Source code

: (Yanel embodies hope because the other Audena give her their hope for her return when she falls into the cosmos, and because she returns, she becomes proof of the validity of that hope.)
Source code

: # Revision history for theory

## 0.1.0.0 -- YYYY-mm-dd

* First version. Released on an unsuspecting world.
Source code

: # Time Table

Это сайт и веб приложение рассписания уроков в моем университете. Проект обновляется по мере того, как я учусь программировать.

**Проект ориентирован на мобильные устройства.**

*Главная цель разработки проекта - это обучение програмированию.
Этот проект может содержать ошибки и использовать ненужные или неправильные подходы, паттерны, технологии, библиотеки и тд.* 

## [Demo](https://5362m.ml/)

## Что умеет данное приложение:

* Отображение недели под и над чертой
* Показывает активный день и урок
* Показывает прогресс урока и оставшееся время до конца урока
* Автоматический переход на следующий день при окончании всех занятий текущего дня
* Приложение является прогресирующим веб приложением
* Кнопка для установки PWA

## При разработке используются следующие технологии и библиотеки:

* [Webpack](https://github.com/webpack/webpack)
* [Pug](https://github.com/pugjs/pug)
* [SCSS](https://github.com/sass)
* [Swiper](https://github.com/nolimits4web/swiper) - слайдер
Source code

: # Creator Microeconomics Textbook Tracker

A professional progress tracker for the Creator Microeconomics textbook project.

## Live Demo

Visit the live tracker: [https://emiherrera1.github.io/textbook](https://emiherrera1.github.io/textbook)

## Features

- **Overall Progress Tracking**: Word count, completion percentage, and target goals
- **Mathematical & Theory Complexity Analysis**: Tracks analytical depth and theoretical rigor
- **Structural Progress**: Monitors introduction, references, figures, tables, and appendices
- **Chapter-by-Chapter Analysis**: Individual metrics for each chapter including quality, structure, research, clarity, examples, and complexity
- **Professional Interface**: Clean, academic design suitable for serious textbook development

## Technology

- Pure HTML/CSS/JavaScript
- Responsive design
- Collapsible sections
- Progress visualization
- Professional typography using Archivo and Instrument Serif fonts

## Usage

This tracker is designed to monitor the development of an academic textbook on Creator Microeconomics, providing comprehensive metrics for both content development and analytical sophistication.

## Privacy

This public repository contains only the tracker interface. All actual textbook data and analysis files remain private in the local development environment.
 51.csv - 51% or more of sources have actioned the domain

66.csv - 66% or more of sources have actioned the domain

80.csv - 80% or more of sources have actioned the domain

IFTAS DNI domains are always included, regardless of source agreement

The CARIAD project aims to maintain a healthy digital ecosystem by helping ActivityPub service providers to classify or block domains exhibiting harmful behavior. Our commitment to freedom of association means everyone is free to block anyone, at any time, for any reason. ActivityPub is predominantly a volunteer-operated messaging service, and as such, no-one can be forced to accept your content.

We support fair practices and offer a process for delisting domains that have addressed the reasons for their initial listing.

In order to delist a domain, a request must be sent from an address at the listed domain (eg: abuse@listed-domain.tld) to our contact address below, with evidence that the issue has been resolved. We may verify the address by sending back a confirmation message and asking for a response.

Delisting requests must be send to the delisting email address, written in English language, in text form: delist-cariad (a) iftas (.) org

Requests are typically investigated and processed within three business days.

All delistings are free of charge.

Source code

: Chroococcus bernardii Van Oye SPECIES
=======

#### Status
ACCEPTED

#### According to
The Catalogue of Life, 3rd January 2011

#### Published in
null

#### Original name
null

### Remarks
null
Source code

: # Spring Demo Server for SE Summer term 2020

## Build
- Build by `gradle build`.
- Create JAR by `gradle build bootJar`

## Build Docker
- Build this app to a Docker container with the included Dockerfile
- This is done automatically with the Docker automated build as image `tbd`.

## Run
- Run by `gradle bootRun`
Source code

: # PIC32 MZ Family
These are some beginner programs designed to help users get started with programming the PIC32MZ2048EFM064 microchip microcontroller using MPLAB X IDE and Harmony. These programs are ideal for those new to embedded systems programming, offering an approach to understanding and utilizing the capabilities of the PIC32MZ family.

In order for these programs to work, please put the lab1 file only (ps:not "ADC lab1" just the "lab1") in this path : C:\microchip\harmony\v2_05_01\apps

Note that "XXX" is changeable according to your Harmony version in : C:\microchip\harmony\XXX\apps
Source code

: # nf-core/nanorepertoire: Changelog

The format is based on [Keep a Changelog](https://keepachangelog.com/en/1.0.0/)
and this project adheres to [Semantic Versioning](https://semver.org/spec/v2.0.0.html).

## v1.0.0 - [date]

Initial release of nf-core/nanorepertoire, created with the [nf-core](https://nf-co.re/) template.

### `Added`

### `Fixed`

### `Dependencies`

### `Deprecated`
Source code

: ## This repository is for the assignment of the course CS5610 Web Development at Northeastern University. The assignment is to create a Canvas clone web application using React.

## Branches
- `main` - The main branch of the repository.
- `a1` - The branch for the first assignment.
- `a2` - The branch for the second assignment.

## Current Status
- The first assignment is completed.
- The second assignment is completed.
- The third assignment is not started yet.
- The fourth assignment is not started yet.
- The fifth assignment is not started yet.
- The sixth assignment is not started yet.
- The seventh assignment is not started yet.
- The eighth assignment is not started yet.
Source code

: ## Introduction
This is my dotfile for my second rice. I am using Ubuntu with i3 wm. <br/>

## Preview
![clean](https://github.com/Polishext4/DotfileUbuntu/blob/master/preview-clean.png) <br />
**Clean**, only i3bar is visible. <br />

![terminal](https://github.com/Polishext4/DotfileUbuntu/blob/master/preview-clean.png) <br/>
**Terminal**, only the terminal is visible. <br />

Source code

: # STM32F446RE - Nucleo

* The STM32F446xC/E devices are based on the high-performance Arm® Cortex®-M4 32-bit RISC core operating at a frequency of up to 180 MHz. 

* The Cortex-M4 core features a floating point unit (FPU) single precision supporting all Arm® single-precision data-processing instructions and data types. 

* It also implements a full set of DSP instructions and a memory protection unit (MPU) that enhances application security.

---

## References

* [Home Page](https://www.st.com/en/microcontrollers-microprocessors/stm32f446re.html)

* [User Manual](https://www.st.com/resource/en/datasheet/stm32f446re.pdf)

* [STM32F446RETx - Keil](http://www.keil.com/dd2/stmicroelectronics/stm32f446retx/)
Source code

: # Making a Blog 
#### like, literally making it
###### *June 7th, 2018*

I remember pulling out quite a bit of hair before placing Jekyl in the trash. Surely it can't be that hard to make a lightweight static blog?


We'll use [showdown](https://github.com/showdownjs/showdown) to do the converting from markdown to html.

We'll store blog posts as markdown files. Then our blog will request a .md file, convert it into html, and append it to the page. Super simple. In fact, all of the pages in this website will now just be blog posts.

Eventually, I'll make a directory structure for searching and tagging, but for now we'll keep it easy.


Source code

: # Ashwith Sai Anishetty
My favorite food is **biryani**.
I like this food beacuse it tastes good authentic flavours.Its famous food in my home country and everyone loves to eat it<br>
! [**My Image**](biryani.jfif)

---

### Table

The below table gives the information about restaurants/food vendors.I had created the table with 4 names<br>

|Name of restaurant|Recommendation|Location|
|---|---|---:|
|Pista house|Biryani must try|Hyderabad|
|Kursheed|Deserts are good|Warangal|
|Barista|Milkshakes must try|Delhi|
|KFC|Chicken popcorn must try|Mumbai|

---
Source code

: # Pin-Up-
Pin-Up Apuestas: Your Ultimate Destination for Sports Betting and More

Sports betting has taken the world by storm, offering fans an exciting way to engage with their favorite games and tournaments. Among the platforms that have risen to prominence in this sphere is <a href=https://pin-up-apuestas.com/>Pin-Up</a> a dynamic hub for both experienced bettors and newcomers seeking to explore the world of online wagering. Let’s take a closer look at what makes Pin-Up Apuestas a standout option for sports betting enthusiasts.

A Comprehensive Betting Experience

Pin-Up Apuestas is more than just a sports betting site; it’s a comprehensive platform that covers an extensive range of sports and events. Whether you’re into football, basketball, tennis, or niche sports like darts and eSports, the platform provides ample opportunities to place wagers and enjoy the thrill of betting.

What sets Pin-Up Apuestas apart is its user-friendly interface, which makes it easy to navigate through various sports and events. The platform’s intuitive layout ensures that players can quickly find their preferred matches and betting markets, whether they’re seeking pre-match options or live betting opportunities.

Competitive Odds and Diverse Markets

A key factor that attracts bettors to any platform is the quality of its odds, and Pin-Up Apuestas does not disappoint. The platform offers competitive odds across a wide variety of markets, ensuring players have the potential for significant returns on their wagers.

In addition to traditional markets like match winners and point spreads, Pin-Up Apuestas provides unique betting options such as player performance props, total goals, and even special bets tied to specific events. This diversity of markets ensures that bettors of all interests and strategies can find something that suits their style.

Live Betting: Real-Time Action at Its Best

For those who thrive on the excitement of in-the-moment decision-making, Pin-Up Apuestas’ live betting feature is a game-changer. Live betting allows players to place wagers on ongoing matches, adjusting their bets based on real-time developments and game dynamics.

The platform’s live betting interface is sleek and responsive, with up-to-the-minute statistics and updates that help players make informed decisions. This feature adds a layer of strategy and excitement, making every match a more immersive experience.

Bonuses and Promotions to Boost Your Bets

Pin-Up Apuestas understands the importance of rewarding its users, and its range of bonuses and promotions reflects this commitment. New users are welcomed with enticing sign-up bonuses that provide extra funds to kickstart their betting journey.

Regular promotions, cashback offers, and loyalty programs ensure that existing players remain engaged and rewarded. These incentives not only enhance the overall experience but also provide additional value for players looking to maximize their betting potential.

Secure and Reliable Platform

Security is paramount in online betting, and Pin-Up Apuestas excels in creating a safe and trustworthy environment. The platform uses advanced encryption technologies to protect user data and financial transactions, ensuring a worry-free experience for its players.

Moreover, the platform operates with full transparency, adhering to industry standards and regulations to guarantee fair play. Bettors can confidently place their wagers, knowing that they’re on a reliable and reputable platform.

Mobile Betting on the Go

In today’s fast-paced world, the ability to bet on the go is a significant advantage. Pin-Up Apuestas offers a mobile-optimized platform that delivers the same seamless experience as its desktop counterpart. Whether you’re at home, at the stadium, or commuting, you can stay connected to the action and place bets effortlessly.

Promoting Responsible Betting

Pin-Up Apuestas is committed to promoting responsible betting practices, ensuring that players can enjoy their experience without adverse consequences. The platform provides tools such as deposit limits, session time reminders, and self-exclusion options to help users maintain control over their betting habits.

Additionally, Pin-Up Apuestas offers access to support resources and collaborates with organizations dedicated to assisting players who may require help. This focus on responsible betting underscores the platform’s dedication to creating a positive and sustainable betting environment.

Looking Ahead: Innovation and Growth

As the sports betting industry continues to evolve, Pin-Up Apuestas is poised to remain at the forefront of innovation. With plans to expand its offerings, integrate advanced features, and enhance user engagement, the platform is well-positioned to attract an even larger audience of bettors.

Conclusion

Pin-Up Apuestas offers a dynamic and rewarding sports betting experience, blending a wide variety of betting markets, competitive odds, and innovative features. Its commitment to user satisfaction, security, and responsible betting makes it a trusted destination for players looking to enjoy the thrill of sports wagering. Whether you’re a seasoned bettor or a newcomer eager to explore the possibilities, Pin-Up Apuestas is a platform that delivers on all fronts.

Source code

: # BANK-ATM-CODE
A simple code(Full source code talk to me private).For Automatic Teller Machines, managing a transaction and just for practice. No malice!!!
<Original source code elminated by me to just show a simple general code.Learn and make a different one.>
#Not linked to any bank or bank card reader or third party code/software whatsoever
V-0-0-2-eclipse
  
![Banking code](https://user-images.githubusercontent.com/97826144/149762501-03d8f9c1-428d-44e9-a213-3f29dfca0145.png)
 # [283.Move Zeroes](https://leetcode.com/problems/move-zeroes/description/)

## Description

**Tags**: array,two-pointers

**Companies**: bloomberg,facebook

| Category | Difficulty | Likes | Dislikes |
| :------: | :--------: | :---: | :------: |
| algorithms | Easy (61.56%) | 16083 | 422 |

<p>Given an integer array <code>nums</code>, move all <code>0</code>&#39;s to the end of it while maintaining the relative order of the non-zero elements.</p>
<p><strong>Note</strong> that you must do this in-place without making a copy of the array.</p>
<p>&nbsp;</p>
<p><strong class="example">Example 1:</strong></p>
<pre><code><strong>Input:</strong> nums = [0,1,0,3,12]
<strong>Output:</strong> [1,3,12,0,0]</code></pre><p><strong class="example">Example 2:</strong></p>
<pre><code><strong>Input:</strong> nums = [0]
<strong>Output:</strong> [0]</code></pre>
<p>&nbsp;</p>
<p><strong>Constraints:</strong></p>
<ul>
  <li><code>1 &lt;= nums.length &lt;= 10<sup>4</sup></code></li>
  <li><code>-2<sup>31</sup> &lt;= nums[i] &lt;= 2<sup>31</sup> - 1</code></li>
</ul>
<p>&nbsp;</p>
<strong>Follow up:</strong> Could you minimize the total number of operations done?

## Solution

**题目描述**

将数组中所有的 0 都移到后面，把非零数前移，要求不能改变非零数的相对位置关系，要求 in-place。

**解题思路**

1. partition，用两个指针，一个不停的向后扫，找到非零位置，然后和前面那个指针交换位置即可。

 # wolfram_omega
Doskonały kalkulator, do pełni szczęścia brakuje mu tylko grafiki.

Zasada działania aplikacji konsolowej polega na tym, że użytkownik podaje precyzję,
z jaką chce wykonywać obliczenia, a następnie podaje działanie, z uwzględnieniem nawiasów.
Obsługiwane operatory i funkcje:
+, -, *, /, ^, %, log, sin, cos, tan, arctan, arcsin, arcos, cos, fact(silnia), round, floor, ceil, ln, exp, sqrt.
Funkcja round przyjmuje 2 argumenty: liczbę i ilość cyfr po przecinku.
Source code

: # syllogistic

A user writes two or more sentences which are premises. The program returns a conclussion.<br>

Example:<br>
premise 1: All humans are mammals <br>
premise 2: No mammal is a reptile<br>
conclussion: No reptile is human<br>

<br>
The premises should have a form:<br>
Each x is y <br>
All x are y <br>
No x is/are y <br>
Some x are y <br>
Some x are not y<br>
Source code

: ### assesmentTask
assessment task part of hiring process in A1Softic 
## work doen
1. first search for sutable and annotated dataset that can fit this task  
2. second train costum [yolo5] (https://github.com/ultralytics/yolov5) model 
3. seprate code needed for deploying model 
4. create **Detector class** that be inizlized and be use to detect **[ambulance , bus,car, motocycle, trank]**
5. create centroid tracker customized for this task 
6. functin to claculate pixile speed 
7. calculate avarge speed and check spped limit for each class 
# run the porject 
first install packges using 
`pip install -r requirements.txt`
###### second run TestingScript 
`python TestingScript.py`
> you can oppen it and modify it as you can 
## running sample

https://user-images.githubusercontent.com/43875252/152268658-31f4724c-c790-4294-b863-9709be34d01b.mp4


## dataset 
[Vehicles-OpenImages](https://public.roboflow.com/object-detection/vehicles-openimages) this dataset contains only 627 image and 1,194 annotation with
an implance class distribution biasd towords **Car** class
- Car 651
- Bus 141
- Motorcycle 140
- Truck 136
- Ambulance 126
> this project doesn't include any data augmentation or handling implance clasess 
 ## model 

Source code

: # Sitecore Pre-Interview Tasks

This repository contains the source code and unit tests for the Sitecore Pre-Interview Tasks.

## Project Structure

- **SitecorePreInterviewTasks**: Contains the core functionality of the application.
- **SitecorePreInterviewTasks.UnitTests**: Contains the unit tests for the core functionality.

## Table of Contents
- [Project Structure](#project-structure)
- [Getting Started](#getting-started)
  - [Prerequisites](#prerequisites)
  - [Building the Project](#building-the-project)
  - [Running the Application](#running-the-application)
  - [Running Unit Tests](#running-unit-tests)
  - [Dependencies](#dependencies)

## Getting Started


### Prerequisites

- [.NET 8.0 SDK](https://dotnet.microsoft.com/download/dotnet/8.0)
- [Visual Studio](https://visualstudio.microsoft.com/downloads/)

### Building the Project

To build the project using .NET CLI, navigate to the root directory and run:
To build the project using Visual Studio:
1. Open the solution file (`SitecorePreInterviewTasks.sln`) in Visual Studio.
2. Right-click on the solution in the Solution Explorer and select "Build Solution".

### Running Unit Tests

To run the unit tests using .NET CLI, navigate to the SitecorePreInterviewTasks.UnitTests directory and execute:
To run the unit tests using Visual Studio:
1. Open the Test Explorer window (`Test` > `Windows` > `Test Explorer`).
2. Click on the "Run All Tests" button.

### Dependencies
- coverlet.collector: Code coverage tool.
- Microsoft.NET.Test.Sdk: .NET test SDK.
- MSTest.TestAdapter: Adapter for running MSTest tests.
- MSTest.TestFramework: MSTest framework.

◇ ◇ ◇

### PROBLEM
Repeat the entries verbatim through the line with "на мобильные устройства.**".

### TASK RESPONSE
Source code

: (Yanel embodies hope because the other Audena give her their hope for her return when she falls into the cosmos, and because she returns, she becomes proof of the validity of that hope.)
Source code

: # Revision history for theory

## 0.1.0.0 -- YYYY-mm-dd

* First version. Released on an unsuspecting world.
Source code

: # Time Table

Это сайт и веб приложение рассписания уроков в моем университете. Проект обновляется по мере того, как я учусь программировать.

**Проект ориентирован на мобильные устройства.**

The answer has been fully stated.